Как это сделать? Глядя на 200 тысяч подписей под письмом о поправках в Европейский Совет, мы легко можем там выбрать 100 неполитических фамилий, это люди, каждый из которых глубоко укоренен в своей индустрии, это лидеры своих профессий. Никто из них не стал бы вступать ни в какую партию. Но надо попробовать обратиться к ним с простой мыслью: в парламент Кремль не пропустит ни одну из имеющихся политических организаций этой среды.
Но нам нужна фракция, потому что она будет важным инструментом спасения всей среды в 2021–2024 годах.
И единственный способ попытаться ее получить — это сделать такую масштабную заявку, с таким количеством значимых российских имен, причем значимых именно профессионально, а не только медийно, — что Кремлю будет непросто игнорировать ее. Да, не факт, что Кремль поднимет шлагбаум. А если и поднимет, то это будет, конечно, компромисс. Но если этого не попробовать сделать, то это будет означать, что мы не попытались капитализировать эту нынешнюю консолидацию вокруг открытых писем и одиночных пикетов, эту последнюю общественную энергию, которая еще теплится в нашей среде.

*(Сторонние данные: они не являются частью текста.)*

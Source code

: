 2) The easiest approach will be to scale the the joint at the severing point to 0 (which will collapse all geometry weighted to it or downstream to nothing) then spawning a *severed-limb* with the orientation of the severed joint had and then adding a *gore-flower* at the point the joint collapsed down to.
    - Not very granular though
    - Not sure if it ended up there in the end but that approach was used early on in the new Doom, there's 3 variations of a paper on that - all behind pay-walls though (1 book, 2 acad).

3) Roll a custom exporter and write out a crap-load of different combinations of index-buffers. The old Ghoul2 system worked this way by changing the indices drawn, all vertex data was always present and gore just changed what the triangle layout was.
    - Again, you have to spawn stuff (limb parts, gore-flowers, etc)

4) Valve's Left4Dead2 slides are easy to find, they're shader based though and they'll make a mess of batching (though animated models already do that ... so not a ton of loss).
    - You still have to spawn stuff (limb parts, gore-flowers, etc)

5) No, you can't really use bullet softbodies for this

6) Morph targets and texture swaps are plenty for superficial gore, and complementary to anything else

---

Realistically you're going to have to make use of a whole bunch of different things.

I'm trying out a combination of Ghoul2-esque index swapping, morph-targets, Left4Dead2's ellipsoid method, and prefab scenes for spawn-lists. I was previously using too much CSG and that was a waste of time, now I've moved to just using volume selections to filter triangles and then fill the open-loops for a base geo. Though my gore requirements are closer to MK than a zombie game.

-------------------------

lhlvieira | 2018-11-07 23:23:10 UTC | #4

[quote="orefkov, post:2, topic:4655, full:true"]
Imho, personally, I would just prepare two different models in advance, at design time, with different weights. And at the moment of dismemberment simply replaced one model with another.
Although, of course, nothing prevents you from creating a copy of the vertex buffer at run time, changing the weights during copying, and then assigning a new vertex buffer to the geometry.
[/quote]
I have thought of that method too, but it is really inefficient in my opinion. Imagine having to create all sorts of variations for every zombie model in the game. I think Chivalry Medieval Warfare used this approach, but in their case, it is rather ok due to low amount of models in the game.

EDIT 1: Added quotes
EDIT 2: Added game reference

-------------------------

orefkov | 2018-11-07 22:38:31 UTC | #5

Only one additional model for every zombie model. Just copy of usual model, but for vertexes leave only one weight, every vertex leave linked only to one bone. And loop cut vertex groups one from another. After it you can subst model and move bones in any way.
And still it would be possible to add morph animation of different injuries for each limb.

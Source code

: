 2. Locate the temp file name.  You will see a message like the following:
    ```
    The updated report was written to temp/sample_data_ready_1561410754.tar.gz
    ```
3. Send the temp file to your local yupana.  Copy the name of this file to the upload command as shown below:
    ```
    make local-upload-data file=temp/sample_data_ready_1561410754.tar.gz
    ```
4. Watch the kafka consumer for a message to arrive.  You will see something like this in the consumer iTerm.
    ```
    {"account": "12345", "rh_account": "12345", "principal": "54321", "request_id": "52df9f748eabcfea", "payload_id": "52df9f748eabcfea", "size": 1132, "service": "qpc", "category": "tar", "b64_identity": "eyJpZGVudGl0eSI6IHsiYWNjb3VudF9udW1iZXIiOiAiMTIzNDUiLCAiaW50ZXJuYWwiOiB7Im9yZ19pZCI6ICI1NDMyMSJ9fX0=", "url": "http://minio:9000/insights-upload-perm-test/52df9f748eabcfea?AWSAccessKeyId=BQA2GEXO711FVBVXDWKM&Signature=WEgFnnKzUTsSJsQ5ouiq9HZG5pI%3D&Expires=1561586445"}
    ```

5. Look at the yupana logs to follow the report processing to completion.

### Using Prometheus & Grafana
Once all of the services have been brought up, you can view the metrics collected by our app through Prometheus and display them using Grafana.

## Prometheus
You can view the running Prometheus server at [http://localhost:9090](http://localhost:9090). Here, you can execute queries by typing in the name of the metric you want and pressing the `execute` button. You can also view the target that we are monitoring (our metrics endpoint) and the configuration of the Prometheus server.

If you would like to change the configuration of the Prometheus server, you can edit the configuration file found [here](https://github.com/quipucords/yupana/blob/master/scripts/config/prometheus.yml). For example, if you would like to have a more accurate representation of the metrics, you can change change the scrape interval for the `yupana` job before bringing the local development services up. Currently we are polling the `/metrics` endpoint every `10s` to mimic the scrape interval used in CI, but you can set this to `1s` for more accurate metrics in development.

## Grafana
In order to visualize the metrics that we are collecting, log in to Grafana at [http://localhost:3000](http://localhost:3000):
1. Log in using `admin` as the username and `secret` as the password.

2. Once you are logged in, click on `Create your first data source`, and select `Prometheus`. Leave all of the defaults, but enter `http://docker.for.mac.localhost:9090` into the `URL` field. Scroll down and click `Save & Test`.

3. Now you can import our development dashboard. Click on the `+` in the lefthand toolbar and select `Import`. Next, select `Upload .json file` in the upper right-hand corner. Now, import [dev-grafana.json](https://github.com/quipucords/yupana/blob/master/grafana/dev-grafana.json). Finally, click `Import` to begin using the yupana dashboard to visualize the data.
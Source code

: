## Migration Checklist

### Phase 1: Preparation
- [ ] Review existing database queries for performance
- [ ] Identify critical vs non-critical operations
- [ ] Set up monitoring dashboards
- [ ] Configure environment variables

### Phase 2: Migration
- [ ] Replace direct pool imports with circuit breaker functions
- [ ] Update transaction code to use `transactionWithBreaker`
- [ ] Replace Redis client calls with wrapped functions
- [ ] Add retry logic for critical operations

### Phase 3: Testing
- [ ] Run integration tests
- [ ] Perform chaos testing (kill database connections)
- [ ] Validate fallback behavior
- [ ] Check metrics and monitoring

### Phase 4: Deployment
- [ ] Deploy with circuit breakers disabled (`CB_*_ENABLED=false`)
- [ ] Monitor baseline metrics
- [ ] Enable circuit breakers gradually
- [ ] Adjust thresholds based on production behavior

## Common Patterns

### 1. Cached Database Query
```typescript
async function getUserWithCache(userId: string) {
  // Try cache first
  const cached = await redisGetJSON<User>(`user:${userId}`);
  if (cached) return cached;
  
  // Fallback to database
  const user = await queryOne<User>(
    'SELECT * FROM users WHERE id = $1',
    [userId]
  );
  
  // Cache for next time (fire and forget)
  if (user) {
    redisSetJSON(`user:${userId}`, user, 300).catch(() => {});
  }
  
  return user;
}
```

Главная тема в повестке дня: не пропустить возможность защитить себя и создать себе маленький мостик, который потом позволит перейти всей этой среде в то совсем не прекрасное, а очень рискованное будущее — и сделать это сейчас. До того, как вся среда будет окончательно рассеяна, истреблена и не останется даже того пространства, которое досталось по наследству и сжимается как шагреневая кожа год от года.